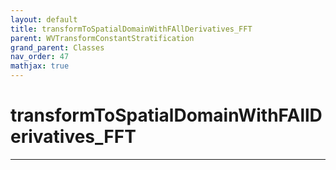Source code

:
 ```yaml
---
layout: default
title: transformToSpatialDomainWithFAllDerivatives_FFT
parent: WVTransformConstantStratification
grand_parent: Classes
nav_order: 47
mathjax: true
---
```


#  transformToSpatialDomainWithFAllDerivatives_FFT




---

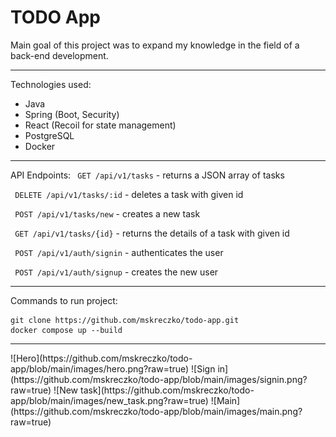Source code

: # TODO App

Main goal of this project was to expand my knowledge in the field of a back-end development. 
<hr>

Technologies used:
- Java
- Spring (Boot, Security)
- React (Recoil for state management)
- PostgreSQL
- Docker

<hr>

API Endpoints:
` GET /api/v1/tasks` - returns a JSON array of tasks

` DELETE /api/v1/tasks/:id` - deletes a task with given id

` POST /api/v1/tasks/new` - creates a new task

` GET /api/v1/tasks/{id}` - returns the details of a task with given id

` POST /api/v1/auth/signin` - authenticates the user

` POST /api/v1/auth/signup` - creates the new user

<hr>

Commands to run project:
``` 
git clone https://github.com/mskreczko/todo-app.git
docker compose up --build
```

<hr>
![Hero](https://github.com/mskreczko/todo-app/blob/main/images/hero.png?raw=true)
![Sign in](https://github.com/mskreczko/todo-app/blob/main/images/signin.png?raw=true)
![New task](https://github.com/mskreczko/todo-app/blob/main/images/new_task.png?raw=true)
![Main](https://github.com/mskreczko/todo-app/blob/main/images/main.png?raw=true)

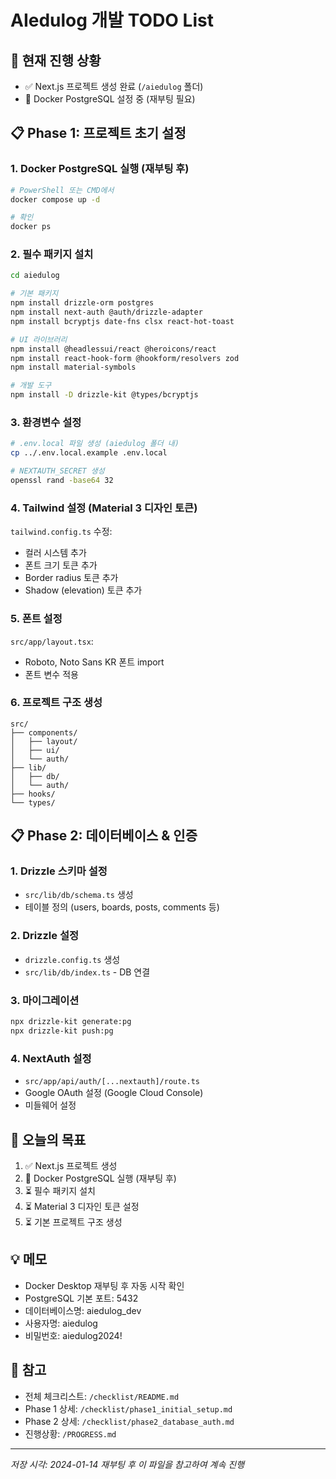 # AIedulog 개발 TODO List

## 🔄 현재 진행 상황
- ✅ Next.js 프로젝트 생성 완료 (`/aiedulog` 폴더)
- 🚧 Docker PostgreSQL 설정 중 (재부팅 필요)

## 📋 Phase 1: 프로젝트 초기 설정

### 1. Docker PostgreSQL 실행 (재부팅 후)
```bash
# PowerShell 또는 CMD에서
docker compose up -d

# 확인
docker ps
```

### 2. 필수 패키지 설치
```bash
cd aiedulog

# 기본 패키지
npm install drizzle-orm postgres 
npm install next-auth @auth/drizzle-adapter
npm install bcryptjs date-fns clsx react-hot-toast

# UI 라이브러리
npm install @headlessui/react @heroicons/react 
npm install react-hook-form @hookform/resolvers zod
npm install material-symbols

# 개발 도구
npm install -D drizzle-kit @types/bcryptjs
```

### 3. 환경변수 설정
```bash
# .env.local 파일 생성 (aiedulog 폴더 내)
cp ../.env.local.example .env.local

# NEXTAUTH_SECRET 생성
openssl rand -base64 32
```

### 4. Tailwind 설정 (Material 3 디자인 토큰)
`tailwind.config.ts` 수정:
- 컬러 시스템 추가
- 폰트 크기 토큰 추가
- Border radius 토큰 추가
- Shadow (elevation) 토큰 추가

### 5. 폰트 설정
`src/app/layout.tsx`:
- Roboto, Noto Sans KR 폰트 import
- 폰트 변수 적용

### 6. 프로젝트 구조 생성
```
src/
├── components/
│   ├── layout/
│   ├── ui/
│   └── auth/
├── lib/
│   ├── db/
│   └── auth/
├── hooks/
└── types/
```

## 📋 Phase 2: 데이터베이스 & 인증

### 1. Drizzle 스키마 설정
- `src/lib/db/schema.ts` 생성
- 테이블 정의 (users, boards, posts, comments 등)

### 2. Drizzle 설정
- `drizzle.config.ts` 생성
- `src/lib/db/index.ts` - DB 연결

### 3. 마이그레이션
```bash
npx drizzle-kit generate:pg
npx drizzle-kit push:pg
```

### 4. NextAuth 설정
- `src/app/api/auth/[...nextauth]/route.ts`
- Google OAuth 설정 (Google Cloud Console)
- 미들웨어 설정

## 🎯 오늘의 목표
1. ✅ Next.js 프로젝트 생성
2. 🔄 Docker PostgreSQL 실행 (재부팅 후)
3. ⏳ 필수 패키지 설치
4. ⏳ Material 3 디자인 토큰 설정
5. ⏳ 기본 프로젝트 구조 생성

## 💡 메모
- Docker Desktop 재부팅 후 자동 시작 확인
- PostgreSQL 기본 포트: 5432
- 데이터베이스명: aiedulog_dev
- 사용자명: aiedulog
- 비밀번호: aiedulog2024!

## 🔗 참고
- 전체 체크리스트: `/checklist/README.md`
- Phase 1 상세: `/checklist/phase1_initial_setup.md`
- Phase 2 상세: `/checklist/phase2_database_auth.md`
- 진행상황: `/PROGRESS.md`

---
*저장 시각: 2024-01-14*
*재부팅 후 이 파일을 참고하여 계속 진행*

▸ Exercise instructions: How many lines in this material contain the string "config"? Only the number is wanted.

▸ Answer section: 2